> **Your objective**: Search term "json": please copy every line of the records below that contains it.
─── The data
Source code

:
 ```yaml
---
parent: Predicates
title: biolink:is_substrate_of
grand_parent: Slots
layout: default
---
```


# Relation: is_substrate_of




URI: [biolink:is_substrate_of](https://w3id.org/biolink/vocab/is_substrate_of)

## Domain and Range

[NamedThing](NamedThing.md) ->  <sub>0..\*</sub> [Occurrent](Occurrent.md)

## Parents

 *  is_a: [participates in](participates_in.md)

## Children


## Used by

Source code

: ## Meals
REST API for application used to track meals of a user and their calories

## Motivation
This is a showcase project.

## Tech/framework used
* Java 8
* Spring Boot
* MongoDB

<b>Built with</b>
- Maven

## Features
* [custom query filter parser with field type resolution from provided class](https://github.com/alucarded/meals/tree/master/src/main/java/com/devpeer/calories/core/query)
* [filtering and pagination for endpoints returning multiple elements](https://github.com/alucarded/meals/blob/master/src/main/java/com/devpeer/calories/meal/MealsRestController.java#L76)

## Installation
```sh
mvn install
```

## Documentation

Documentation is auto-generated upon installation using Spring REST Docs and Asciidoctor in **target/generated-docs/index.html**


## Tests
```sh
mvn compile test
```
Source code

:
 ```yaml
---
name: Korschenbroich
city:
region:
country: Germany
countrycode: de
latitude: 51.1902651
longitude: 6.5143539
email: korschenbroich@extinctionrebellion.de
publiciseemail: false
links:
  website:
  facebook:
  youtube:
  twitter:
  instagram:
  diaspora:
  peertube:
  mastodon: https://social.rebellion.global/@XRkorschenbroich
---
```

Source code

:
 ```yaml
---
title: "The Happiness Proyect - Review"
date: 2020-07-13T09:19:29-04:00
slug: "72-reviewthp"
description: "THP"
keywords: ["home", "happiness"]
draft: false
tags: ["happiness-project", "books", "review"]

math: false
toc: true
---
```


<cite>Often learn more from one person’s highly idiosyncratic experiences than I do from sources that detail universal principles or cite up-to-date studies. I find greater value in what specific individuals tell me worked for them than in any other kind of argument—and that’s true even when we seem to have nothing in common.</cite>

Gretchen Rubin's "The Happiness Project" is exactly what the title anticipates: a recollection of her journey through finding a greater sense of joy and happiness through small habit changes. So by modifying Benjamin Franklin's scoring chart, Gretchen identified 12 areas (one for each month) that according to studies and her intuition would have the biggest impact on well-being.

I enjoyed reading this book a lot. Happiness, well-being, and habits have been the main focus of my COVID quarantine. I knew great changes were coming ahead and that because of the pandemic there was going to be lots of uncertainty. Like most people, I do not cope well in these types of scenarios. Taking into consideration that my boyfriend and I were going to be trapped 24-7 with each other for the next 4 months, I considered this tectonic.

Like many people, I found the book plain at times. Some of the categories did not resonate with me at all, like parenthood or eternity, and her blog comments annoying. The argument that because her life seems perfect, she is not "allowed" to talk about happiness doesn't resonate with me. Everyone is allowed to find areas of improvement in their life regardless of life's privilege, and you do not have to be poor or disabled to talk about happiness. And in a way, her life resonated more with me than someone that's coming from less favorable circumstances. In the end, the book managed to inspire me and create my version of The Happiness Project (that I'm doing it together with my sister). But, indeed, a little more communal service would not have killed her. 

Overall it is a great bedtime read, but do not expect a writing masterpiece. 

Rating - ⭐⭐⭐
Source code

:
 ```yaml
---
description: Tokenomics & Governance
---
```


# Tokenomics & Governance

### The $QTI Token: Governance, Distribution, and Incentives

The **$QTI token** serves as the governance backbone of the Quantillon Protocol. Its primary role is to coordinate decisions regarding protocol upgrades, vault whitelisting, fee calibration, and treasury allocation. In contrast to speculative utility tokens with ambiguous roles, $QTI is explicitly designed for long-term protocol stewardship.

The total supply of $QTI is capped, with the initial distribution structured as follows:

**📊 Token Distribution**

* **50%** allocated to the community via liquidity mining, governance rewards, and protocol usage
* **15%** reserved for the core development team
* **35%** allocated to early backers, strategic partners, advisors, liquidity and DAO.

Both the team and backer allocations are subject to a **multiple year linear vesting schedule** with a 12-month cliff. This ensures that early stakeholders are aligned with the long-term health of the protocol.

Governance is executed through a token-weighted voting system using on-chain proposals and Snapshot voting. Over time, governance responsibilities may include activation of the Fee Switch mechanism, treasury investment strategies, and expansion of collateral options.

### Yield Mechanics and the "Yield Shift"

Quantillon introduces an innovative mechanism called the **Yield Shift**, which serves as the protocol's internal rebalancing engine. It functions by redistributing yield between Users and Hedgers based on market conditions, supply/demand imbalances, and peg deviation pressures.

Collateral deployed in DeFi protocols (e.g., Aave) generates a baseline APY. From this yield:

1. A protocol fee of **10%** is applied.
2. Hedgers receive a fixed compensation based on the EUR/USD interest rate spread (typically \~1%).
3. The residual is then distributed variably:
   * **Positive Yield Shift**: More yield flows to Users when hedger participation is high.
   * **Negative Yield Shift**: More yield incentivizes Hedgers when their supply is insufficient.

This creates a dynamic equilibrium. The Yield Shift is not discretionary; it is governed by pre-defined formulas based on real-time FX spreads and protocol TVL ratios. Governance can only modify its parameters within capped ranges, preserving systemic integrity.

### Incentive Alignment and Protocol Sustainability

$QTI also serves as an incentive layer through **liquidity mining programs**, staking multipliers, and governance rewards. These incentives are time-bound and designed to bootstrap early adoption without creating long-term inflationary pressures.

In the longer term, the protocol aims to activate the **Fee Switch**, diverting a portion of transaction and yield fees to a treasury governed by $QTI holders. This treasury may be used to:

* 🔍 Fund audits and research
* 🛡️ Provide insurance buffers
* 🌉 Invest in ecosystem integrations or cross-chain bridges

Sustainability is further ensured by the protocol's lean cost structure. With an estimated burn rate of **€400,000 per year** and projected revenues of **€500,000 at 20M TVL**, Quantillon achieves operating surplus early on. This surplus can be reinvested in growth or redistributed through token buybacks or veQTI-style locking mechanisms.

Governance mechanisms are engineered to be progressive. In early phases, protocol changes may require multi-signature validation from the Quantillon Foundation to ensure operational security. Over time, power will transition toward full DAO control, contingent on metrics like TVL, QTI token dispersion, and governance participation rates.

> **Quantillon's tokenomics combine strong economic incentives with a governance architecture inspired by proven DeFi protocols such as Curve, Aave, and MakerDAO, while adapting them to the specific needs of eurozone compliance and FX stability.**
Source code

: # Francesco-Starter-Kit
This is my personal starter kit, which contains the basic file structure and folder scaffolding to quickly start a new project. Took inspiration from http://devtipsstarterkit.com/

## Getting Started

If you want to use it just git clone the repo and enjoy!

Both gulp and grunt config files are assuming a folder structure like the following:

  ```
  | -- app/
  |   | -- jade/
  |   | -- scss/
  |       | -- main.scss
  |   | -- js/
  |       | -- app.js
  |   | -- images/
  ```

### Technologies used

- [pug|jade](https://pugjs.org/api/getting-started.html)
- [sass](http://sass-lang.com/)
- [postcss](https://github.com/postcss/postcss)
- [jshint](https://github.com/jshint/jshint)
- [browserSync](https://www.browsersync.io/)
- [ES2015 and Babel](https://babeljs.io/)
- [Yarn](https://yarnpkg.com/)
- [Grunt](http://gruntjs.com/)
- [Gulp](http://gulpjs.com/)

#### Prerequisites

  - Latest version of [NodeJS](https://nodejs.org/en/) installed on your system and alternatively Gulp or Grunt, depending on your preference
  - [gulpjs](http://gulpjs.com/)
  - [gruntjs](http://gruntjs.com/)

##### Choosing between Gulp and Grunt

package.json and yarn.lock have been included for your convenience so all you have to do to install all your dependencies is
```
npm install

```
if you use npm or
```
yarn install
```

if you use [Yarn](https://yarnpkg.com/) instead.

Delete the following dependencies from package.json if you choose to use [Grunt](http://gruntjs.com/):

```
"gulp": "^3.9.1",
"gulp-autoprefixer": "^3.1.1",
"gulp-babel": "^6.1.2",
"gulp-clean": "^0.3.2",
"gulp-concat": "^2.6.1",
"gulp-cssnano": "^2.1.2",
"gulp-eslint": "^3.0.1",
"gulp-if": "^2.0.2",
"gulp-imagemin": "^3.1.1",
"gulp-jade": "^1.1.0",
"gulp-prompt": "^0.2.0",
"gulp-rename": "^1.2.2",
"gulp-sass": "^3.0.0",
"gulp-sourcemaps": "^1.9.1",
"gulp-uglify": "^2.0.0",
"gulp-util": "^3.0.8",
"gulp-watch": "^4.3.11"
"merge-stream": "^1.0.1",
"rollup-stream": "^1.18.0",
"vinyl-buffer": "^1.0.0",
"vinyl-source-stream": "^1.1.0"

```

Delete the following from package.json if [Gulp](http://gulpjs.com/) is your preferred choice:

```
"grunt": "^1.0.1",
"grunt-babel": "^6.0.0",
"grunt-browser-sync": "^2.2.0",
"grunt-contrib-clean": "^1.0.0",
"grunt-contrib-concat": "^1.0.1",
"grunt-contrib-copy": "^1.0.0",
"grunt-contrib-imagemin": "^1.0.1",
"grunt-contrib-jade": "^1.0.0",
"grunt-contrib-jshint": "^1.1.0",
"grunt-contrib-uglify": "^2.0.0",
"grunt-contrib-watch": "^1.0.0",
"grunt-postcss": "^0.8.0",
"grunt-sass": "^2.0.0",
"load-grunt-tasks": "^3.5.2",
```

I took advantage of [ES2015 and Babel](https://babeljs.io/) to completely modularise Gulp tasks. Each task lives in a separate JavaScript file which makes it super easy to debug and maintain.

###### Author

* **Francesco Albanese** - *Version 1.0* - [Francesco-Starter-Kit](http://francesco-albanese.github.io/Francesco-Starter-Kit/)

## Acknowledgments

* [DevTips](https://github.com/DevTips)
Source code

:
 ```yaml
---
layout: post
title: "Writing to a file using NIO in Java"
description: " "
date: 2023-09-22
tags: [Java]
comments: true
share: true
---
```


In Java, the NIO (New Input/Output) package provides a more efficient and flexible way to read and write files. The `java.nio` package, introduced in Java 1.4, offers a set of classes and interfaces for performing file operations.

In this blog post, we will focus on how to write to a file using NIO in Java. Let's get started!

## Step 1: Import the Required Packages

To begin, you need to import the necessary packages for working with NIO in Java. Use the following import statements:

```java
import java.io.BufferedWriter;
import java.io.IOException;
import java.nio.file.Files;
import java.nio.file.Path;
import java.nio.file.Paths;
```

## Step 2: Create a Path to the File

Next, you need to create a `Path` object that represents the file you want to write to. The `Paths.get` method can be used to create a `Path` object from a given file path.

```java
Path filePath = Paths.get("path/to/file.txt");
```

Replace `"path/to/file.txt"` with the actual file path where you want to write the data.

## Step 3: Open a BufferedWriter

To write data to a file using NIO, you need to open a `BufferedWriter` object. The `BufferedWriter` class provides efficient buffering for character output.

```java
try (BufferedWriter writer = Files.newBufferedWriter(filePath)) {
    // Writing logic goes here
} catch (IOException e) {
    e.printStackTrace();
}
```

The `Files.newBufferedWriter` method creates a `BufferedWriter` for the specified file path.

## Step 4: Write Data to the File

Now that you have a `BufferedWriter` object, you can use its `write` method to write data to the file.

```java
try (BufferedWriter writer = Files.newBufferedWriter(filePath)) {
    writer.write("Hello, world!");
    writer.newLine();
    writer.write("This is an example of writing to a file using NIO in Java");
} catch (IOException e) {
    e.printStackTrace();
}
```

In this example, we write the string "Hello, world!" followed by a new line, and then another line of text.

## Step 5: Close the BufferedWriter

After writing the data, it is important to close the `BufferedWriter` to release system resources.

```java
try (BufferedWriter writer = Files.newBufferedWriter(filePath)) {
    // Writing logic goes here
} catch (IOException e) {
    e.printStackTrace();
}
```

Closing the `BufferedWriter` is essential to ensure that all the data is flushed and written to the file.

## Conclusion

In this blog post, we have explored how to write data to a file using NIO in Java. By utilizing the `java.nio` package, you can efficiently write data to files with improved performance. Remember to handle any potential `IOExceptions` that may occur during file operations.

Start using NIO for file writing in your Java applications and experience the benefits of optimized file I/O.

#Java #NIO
──────
> **Exercise result**:
package.json and yarn.lock have been included for your convenience so all you have to do to install all your dependencies is
Delete the following dependencies from package.json if you choose to use [Grunt](http://gruntjs.com/):
Delete the following from package.json if [Gulp](http://gulpjs.com/) is your preferred choice:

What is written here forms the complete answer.